Personal information
- Full name: Akila Thirunayaki Sriseyananthapavan
- Nationality: Sri Lankan

Sport
- Country: Sri Lanka
- Sport: Athletics
- Event(s): 400m, 800m, 1500m, 5000m

Medal record
Women's Athletics
Representing Sri Lanka
Asia Masters Athletics Championships
| Gold medal – first place | 2023 Philippines | 1500m |
| Gold medal – first place | 2023 Philippines | 5000m |
| Bronze medal – third place | 2023 Philippines | 800m |

= Akila Thirunayaki =

Sri Lankan track and field athlete

Akila Thirunayaki Sriseyananthapavan (அகிலத்திருநாயகி; born c. 1952), also spelled Akila Thirunayagi, is a Sri Lankan track and field athlete and a retired prison officer. In November 2023, she rose to prominence for winning multiple medals at the age of 71 during the Asia Masters Athletics Championships.

== Biography ==
Akila Thirunayaki hails from a humble family background.
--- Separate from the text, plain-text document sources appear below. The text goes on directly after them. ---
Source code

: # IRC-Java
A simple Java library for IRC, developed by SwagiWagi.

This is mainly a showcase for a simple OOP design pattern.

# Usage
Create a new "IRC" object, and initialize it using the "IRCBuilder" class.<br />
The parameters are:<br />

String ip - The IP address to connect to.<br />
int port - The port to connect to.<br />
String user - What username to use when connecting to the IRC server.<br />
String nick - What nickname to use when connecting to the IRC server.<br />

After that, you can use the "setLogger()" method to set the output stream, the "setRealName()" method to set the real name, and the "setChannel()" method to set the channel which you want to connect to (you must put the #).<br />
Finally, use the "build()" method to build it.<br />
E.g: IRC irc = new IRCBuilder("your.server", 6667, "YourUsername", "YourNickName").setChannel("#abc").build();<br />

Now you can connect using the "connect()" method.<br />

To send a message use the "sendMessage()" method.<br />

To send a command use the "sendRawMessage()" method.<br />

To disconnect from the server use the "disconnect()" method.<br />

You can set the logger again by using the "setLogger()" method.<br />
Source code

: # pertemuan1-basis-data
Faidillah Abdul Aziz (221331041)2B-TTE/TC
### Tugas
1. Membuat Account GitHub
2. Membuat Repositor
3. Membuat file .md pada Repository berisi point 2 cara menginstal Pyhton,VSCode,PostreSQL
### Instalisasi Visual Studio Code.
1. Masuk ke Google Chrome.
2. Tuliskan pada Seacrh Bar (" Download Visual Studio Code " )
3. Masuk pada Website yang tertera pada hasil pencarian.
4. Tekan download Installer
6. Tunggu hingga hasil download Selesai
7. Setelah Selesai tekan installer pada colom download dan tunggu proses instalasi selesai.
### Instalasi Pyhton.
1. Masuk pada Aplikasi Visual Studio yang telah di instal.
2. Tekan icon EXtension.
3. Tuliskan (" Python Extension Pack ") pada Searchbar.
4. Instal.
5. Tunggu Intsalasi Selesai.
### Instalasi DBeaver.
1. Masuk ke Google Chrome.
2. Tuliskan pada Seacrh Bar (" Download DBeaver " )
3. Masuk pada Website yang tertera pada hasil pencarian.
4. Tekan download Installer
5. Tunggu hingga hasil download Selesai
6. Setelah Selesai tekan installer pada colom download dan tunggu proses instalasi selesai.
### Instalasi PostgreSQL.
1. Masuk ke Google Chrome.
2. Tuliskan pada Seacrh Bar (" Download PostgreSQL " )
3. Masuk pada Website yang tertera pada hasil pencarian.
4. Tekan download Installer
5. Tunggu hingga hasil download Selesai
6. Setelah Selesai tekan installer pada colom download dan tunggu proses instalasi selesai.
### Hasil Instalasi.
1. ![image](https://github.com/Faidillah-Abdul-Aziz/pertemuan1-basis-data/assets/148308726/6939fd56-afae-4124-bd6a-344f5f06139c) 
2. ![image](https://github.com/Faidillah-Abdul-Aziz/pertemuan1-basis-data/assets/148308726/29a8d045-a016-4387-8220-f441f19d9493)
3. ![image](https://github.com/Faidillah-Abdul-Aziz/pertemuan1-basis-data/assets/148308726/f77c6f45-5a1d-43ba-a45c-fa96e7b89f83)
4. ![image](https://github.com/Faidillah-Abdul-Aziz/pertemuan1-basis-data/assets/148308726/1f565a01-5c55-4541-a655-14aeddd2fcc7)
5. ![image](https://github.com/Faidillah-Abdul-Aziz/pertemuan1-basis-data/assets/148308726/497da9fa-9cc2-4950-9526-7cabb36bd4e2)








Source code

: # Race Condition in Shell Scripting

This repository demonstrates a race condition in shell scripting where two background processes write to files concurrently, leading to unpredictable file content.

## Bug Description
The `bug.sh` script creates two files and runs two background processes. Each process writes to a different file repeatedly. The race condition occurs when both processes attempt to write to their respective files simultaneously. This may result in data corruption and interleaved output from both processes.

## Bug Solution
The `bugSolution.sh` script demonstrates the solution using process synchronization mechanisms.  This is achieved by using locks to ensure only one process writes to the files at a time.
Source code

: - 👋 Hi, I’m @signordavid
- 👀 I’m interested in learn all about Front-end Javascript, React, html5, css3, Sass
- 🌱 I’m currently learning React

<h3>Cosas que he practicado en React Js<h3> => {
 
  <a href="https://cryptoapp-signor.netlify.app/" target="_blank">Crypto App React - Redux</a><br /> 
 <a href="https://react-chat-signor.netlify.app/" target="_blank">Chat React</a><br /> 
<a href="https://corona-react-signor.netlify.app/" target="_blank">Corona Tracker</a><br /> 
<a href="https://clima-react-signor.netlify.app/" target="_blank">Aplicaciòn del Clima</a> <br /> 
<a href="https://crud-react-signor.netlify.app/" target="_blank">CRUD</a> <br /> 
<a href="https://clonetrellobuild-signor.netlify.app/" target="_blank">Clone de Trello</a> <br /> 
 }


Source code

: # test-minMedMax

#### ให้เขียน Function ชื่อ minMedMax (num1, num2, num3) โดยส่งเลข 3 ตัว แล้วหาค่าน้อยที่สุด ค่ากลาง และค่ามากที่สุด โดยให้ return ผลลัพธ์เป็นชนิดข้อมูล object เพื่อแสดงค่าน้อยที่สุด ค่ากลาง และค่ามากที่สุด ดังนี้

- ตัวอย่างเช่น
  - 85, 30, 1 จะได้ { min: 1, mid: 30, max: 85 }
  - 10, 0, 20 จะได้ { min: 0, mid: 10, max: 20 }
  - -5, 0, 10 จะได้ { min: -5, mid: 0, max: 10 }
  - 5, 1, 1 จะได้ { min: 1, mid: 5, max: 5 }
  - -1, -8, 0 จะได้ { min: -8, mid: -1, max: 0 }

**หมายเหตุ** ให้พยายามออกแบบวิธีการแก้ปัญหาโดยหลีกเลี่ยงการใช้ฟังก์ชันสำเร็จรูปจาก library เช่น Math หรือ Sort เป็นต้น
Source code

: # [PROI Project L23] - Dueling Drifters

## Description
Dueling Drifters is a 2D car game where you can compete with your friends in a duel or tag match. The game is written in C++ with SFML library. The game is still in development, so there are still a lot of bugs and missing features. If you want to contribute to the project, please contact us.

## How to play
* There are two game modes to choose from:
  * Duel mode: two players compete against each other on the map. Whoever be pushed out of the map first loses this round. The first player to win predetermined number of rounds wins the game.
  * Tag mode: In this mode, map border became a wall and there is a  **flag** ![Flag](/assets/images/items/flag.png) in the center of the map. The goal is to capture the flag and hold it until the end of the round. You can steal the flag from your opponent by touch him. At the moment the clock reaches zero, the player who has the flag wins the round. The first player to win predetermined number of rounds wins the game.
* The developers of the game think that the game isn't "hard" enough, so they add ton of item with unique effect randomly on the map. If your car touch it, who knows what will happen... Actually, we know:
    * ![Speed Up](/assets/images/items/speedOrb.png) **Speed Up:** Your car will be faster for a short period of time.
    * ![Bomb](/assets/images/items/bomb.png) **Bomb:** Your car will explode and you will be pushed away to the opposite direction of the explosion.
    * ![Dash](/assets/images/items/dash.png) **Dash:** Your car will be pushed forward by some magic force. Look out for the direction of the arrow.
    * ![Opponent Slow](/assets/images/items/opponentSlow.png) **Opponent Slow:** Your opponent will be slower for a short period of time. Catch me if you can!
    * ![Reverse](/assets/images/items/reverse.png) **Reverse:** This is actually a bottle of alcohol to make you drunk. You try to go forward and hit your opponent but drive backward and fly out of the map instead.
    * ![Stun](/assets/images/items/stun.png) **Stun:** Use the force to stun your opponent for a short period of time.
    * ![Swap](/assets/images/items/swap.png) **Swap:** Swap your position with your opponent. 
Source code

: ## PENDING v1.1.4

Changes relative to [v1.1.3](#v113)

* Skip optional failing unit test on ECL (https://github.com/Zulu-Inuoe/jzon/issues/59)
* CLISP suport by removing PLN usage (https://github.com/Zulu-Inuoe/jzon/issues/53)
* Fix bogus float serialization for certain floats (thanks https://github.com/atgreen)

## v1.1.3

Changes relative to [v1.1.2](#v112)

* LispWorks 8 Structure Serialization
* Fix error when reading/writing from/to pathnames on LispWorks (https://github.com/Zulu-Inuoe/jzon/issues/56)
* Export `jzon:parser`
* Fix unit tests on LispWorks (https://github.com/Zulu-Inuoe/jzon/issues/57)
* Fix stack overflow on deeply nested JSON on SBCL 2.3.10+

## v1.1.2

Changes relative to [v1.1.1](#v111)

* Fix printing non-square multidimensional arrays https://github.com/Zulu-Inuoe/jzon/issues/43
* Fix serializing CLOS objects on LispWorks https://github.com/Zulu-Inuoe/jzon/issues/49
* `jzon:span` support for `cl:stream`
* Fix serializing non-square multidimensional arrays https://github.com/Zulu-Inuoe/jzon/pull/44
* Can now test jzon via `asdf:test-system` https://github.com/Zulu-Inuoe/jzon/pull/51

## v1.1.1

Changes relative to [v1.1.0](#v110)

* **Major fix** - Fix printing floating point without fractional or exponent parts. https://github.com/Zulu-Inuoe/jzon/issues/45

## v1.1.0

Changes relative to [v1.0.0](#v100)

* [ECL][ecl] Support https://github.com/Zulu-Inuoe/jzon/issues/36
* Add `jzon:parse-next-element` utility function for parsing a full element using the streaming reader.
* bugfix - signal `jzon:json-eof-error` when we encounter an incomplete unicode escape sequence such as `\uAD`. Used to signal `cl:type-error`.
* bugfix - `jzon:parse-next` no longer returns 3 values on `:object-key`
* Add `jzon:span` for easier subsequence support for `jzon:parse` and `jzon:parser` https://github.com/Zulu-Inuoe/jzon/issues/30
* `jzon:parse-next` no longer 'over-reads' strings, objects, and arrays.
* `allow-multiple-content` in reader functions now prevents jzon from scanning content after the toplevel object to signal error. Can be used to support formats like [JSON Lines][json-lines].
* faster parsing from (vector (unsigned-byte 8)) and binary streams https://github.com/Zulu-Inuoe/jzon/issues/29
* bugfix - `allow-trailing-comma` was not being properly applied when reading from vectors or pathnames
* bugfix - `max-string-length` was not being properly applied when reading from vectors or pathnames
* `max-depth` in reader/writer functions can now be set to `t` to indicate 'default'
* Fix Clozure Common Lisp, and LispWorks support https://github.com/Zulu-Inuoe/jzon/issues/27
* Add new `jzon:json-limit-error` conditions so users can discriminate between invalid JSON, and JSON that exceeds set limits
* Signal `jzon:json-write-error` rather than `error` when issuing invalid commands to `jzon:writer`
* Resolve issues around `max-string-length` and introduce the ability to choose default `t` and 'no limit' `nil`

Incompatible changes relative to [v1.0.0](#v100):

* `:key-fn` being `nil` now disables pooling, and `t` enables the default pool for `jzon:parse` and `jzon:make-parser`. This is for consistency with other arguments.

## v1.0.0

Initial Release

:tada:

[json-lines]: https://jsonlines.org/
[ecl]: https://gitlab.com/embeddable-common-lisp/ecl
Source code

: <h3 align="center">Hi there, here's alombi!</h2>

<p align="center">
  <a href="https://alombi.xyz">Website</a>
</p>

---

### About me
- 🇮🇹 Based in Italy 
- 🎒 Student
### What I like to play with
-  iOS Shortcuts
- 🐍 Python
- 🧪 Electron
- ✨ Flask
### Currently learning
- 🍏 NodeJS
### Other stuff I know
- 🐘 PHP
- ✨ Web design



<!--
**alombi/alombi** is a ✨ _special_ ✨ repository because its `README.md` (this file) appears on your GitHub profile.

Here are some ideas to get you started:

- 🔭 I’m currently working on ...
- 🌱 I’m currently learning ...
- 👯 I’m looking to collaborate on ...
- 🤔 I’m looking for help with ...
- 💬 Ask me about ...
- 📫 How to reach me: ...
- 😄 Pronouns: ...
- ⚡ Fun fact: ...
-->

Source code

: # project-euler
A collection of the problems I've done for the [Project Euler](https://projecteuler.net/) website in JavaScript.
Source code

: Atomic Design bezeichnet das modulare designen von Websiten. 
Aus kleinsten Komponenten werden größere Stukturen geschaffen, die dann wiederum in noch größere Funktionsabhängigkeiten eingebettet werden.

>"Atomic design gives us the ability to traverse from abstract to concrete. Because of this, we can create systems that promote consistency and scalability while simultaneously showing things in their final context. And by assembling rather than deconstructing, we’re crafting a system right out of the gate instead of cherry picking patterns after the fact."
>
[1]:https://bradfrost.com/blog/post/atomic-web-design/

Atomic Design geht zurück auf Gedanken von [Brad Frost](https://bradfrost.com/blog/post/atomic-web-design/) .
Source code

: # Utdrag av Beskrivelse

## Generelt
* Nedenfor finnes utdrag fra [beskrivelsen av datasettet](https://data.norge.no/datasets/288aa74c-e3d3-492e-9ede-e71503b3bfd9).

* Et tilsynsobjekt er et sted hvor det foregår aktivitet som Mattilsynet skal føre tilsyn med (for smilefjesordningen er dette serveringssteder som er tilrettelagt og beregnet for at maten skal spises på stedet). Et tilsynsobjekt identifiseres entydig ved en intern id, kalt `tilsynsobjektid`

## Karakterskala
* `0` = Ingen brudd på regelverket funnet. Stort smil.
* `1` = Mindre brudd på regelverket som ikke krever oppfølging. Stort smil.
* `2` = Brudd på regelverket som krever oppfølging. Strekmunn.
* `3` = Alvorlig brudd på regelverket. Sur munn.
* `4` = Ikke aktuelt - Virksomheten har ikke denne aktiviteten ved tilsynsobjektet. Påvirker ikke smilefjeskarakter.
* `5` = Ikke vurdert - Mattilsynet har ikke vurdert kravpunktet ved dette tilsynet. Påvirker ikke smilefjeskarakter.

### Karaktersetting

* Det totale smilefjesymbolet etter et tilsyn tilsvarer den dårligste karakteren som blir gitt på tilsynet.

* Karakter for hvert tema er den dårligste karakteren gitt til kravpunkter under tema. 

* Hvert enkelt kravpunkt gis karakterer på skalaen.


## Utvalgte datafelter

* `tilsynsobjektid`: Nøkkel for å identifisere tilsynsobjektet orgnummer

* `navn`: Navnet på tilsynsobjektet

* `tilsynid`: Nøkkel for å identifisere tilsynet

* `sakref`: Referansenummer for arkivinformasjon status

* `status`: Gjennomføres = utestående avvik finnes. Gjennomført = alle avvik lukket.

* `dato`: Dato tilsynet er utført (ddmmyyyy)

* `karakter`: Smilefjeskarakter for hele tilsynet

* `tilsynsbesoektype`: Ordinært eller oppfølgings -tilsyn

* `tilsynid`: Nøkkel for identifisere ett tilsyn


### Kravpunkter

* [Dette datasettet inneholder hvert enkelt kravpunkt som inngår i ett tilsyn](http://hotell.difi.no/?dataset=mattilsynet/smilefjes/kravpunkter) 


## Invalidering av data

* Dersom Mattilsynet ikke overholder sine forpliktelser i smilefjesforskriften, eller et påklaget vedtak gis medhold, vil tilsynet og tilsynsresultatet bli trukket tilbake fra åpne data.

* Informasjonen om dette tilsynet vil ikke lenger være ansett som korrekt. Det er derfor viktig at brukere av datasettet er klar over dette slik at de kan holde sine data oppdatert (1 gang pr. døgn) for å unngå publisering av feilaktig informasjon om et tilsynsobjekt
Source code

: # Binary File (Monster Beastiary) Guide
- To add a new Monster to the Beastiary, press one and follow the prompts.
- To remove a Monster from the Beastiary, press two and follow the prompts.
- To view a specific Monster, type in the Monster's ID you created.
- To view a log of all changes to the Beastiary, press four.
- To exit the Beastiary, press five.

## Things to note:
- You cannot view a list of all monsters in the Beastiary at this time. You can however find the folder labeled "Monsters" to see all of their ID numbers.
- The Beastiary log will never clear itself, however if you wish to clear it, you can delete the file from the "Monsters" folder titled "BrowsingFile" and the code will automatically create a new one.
She grew up in Mulliyawalai village, Mullaitivu in the Northern Province, Sri Lanka.

== Career ==
She claimed two gold medals and a solitary bronze medals representing Sri Lanka at the 2023 Asia Masters Athletics Championships which was held in the Philippines. She was highly applauded for her medal success, given that she achieved the feat at the age of 71. She clinched gold medals in the women's 1500m and 5000m race events and followed it up with a bronze medal achievement in the women's 800m competition. She narrowly missed out on a fourth medal after securing a fourth-place finish in the women's 400m competition during the 2023 Asia Masters Athletics Championships. She was also commended for claiming medals for running barefoot against her opponents in the field.